Work item =>
The required lines are those that contain "caption"; pull them out of the data and copy them.

[Saved data entries]
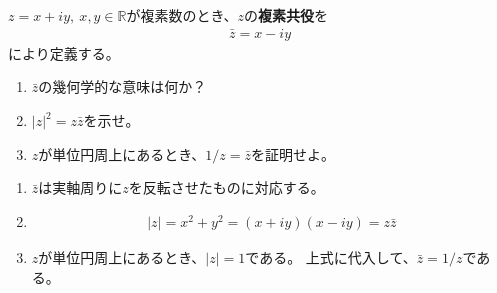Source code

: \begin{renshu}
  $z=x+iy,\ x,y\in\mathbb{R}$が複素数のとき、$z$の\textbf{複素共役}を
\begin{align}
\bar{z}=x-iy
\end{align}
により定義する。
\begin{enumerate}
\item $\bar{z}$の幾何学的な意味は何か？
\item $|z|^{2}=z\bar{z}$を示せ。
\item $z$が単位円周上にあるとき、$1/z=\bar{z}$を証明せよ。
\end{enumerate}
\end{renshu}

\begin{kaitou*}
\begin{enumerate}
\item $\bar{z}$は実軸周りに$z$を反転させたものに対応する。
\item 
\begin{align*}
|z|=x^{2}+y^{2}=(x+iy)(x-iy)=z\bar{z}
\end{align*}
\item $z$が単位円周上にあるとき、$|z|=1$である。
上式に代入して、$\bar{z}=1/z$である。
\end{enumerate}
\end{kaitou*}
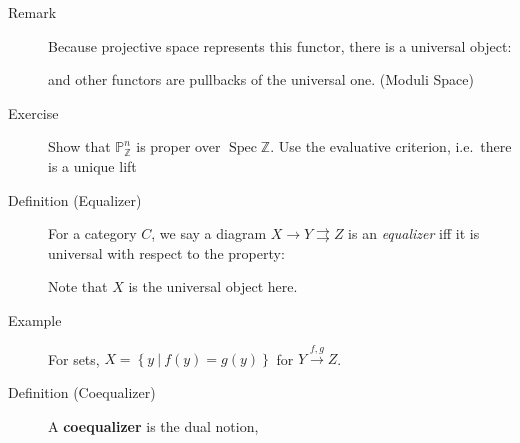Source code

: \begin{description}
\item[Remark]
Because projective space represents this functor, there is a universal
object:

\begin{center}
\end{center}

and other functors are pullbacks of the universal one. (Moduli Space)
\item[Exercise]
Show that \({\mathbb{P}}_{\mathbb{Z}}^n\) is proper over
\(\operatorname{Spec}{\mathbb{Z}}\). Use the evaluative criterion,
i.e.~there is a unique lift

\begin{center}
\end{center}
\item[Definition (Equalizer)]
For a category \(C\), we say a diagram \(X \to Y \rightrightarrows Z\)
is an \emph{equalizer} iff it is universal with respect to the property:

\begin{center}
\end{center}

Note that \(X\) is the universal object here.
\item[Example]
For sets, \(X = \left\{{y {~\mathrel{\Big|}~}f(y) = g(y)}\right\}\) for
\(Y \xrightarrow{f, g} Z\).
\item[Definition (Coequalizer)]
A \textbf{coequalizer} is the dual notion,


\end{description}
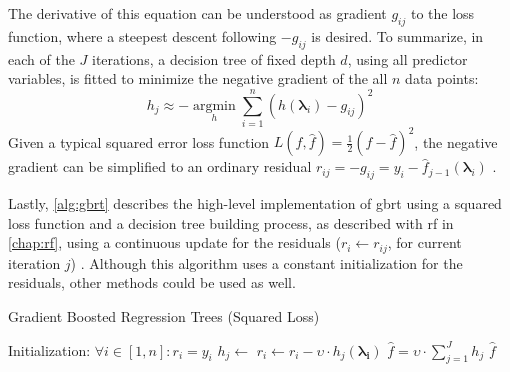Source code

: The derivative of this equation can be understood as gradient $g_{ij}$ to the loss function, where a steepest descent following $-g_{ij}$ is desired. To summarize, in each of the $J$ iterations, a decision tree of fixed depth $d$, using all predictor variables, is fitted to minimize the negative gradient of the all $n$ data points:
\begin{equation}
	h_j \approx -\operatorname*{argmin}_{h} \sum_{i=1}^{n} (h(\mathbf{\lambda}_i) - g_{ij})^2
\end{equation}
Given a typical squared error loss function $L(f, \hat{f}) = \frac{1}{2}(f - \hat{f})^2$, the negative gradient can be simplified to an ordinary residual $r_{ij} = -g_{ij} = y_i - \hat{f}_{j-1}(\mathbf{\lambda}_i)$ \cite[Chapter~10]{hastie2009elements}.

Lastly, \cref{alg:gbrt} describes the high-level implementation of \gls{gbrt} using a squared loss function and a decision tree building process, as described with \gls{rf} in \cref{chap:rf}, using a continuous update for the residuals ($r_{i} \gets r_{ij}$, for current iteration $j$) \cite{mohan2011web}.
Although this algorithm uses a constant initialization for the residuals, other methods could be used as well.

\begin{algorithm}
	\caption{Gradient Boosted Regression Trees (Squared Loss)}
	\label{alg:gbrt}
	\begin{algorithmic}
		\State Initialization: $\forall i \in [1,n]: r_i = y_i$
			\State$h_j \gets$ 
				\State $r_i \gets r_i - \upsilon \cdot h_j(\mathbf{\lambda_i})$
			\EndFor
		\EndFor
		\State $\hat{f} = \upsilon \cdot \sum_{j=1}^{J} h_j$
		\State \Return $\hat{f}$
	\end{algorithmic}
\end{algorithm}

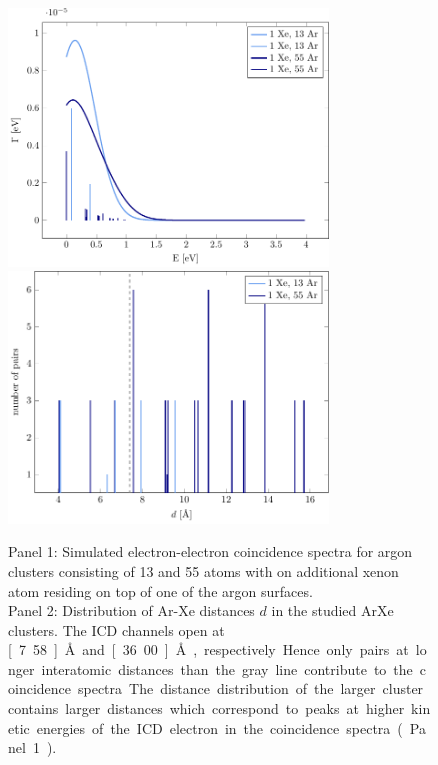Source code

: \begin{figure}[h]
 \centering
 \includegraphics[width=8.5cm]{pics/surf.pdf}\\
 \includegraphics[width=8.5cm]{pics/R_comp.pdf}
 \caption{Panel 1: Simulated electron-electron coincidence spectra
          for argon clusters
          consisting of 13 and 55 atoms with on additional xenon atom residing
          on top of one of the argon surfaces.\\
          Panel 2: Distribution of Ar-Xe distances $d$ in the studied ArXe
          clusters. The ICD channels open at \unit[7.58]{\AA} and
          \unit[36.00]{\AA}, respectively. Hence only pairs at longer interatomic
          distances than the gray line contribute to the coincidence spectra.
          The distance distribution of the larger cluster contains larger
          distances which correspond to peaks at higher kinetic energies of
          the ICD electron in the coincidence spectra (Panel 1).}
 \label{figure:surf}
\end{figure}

---

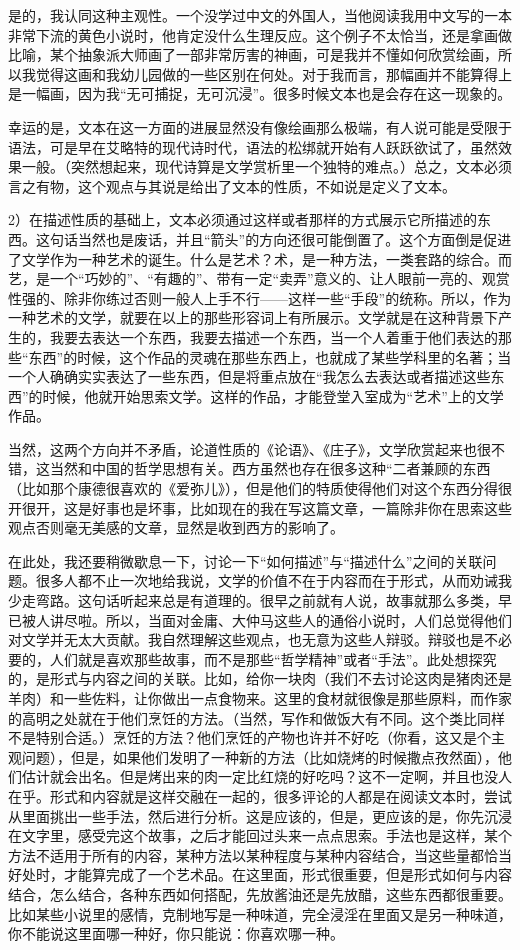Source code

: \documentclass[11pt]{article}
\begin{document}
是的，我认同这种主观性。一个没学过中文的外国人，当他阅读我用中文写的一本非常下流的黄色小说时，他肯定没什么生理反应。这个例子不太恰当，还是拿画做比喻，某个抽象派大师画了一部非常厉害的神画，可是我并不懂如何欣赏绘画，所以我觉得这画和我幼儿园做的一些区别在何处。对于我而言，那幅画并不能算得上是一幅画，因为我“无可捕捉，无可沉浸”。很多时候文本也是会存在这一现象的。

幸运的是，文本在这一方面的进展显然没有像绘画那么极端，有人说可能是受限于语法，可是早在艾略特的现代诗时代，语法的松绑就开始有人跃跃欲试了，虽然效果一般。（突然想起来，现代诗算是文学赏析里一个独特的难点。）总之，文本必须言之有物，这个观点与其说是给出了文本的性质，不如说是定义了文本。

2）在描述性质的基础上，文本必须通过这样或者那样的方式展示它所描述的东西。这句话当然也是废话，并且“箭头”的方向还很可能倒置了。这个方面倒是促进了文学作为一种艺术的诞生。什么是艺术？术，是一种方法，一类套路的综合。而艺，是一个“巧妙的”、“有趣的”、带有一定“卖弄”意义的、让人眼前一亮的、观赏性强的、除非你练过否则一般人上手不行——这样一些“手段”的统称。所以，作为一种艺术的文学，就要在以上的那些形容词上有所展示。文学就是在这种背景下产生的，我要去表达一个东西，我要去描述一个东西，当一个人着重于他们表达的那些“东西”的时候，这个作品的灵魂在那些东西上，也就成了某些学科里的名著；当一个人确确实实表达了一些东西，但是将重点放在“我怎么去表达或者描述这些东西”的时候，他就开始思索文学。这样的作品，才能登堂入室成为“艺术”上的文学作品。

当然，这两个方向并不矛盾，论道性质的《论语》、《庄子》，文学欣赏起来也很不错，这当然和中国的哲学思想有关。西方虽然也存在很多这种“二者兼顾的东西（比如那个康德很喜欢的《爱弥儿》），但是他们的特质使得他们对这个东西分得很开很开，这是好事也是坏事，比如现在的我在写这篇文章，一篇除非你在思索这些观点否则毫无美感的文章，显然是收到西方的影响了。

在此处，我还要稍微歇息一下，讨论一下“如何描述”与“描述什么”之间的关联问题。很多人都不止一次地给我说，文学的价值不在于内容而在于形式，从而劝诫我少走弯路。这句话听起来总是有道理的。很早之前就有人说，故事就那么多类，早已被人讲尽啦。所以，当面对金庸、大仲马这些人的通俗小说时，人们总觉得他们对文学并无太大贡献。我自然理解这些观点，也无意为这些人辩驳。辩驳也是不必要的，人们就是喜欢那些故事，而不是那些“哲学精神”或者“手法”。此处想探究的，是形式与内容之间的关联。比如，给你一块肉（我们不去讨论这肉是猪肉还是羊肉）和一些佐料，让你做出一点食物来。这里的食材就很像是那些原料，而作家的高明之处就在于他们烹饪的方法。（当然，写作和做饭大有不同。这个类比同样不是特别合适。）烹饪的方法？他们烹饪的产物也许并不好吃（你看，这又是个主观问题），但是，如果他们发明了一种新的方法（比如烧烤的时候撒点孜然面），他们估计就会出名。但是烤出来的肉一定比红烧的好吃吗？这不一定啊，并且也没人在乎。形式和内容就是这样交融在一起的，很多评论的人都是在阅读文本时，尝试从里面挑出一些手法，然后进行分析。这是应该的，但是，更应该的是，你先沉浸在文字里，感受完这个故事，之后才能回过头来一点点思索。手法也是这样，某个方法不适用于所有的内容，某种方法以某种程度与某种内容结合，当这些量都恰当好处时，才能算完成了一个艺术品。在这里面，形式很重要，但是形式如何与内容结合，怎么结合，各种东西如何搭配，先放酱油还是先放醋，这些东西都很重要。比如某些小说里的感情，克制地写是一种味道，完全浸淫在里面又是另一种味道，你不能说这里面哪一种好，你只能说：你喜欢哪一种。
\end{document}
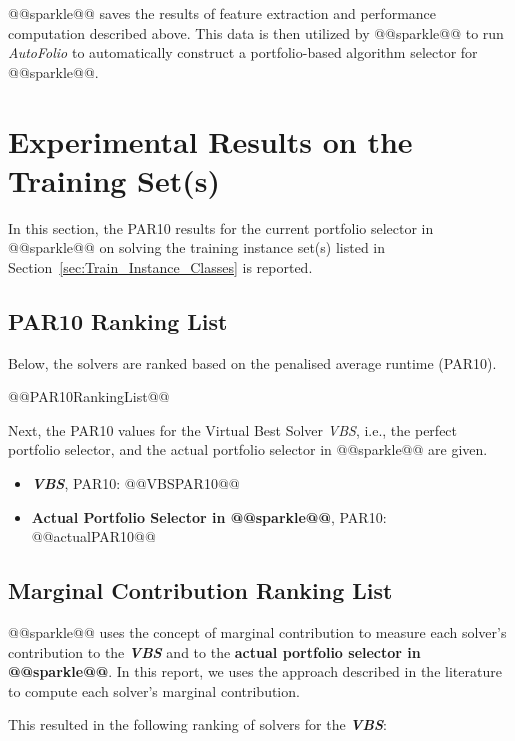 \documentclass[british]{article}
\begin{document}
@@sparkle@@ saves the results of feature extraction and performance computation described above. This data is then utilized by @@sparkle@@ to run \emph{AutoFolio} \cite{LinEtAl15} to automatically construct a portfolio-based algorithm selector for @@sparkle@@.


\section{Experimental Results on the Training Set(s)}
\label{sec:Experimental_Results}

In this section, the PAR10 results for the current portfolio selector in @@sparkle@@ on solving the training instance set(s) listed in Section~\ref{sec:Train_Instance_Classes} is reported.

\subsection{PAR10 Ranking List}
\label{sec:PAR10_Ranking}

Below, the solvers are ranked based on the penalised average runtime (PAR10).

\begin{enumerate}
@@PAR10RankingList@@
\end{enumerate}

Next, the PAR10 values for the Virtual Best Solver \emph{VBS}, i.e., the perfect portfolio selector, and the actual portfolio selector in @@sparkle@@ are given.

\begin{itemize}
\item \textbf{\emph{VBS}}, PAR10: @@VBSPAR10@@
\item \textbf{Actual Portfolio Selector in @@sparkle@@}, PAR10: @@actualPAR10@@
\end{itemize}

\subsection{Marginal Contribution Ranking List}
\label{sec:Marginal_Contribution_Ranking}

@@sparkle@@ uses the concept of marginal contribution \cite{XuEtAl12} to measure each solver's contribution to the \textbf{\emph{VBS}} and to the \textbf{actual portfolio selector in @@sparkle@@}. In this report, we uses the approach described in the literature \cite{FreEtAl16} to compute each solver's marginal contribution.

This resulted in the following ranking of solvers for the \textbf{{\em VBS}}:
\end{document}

---

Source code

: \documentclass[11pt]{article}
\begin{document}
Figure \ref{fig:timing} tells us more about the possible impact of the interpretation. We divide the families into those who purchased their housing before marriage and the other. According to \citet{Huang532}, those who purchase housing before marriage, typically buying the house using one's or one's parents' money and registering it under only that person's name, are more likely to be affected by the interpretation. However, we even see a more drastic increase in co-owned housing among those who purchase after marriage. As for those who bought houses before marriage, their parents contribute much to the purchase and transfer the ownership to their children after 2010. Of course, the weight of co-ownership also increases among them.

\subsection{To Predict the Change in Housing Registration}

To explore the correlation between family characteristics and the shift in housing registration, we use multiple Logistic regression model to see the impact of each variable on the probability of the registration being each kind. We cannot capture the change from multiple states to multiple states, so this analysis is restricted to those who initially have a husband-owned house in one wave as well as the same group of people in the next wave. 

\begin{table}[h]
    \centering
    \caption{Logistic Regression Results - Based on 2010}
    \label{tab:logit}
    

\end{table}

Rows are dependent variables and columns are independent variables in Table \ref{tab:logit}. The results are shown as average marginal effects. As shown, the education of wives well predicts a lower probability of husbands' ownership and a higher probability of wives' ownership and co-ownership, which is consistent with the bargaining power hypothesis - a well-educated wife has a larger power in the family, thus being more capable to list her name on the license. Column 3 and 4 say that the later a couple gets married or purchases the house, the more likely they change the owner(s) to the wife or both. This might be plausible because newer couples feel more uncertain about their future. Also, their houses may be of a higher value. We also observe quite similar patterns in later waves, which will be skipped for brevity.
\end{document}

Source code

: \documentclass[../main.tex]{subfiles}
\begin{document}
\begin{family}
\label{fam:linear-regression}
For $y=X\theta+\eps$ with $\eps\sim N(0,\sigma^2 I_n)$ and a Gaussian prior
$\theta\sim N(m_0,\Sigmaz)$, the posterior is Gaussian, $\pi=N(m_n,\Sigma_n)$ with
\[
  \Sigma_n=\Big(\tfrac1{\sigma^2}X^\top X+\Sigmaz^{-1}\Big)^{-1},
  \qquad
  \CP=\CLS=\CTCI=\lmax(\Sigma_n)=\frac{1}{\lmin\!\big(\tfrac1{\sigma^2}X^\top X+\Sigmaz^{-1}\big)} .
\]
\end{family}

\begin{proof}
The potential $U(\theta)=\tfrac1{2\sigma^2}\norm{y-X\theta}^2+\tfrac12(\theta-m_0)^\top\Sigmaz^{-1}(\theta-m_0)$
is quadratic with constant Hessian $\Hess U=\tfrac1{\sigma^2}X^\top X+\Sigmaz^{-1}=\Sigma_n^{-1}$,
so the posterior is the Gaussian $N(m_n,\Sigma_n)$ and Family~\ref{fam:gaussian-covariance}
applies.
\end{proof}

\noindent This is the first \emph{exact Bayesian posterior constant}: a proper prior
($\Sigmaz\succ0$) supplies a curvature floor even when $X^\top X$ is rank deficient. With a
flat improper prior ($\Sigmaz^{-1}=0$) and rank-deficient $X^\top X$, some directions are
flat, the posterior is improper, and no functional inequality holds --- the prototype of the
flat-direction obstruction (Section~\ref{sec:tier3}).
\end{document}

Answer to this problem =>
	\caption{Gradient Boosted Regression Trees (Squared Loss)}
 \caption{Panel 1: Simulated electron-electron coincidence spectra
    \caption{Logistic Regression Results - Based on 2010}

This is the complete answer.